Sunday, November 29, 2020

Art Photography

Good photography is deceptively difficult. When it succeeds, its brilliance seems natural. But getting to that point is a long artistic journey. 

Here is a famous photograph, taken by legendary Garry Winogrand (1928–1984). Winogrand took tens of thousands of pictures during his life. Literally. And if he hadn't put in that effort, he never could have created an image as captivating as this one.

What do you think when you look at this picture? Really, what's going through your head?

Saturday, November 28, 2020

The Joys Of Art Photography

My adventures in photography have taught me things. Valuable things. Joyful things.

One is that "taking a picture" is misunderstood. You don't simply snap a shot with your phone and move along. Rather, you plan excursions to visually-interesting places; you wander new, strange locations; you open yourself up to serendipity with meditative calm; you conceive and execute artistic decisions; and, best of all, you bring home mementos of your experience. It's a full adventure.

You can't predict what scenes will appear before you and those surprises are often delightful. That's just the beginning because you're not recording images, you're creating them. The difference is called "art." Using primitive equipment (like my Holga film-camera) makes the process an even greater challenge and from that crucible comes hand-crafted expression.

Bikers say it's not the destination, it's the journey. And that's what art photography offers us.

Thursday, November 26, 2020

Hot Peppers

Have you ever done something you suspected was a mistake but did it anyway? I just did -- and regretted it with tears.

I was watching a Netflix show tonight about a chili-pepper eating competition. Crazy people with tattoos ate ridiculously hot peppers trying to beat each other. Halfway through the show I remembered I have fresh habanero peppers in the fridge.

There are also jalapeno peppers there but, hey, jalapenos are no problem. At 25,000 units on the Scoville scale, jalapenos are easy to eat. Cooked, I gobble 'em down with no discomfort; raw, I'll consume one with tolerable pain. Discomfort eating hot peppers comes from capsaicin, a chemical irritant. Capsaicin is the ingredient in pepper spray used for riot-control.

Habanero peppers are serious. They're ten times hotter than jalapenos and rate 250,000 units on the Scoville scale. I know from experience that one habanero will heat up a large pot of food to my maximum tolerance; two make it inedible. I've never eaten a raw habanero pepper, believing that to be foolish. Now I know it is.

Watching lunatics on TV eat hot peppers got the better of me. I was curious how bad eating a fresh habanero would be. So I pulled one out, washed it off and popped it in my mouth.
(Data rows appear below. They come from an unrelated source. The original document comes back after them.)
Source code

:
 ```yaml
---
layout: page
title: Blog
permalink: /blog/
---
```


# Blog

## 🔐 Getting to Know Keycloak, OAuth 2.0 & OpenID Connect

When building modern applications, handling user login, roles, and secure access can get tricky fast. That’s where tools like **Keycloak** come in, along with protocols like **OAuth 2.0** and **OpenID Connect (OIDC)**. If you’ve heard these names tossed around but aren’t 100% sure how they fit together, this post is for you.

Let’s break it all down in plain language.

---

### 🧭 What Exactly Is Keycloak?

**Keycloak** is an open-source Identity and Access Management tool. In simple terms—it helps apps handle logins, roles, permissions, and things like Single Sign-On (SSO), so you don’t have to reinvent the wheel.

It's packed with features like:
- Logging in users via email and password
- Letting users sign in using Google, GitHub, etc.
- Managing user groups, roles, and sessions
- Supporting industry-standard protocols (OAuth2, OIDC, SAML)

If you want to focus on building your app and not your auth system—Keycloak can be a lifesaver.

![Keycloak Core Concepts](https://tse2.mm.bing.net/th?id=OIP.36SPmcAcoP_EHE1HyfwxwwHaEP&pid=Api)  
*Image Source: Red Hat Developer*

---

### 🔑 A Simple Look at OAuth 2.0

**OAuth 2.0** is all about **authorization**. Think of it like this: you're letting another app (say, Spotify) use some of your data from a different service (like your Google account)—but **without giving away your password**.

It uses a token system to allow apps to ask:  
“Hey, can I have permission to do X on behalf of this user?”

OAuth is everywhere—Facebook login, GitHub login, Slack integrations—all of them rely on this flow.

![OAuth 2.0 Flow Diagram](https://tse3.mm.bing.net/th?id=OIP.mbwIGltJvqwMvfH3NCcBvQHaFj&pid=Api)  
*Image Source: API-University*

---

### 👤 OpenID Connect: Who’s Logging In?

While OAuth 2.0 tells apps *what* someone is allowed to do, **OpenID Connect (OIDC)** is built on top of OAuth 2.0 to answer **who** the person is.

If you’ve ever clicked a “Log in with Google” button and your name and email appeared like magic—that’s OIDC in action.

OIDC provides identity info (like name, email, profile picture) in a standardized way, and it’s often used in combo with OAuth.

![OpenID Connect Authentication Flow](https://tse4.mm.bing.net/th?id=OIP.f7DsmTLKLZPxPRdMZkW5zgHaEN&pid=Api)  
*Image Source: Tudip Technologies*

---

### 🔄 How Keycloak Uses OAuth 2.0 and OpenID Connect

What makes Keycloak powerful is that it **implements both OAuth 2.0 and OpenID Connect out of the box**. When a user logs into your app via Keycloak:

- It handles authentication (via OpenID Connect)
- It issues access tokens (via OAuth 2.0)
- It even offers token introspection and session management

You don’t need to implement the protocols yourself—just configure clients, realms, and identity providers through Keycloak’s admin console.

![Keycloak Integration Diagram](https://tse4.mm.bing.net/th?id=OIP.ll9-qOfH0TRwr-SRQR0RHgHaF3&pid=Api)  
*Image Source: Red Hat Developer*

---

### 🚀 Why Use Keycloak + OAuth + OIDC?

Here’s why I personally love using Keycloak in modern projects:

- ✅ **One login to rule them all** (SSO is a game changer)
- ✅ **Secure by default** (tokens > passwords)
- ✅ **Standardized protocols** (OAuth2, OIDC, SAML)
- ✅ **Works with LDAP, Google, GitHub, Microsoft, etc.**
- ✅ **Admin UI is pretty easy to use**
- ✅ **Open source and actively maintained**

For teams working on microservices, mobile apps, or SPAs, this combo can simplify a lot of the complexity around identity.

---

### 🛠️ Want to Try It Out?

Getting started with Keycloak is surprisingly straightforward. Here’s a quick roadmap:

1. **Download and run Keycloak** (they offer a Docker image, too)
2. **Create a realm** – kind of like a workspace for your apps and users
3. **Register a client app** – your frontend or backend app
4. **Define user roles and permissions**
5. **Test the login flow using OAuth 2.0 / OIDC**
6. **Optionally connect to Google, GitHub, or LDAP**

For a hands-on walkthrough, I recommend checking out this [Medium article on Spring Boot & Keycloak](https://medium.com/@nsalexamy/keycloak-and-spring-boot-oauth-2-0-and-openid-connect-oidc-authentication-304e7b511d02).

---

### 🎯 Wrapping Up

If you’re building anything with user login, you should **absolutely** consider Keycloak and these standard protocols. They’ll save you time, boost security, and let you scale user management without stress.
Holy crap!!! Intense pain lights up your mouth and is unbearable. Nothing can soothe it -- and I tried everything. I learned a lesson tonight -- I'll eat habaneros cooked but never raw.

There are hotter peppers than the habanero but, honestly, I don't want to hear about them. Just pass the milk...

Wednesday, November 25, 2020

Carrying The Past Forward

I hope you're having a happy Thanksgiving holiday.

I took a photograph of Robin with a camera as old as we are -- a 1963 Brownie Starmite II. There's a secret code stamped inside the camera which states it was manufactured July 1963. John F. Kennedy was President back then. The camera cost $12 new and was very popular.

These photos were taken with this vintage camera, using 127-roll film. The camera's design is extremely simple, stripped down to essential basics for capturing images. There's no focusing, no light-metering and no control of anything. Compared to equipment made later, it's amazing this camera even works. Its primitive design poses major difficulties in creating artistic photographs. I embrace that challenge.

Here are my efforts.

Tuesday, November 24, 2020

A Day Off


I hope you are all well as we head into the turkey holiday. Whatcha doin' Thursday? We're staying home to be safe. I'll cook; no surprise there.

This past weekend I had to work both Saturday and Sunday. Honestly, I'm burnt to a crisp from that. The job ended yesterday with a court video-conference so now I can relax. I took today off, grabbed my Holga film-camera and hit the road on the S1000R.

First stop -- lunch at Smok-Haus, a terrific BBQ place. Their grilled Shishito peppers are to die for. Bursting with flavor and seasoned with lemon juice and salt. I never imagined a dish like this would become my favorite but it is. Truly.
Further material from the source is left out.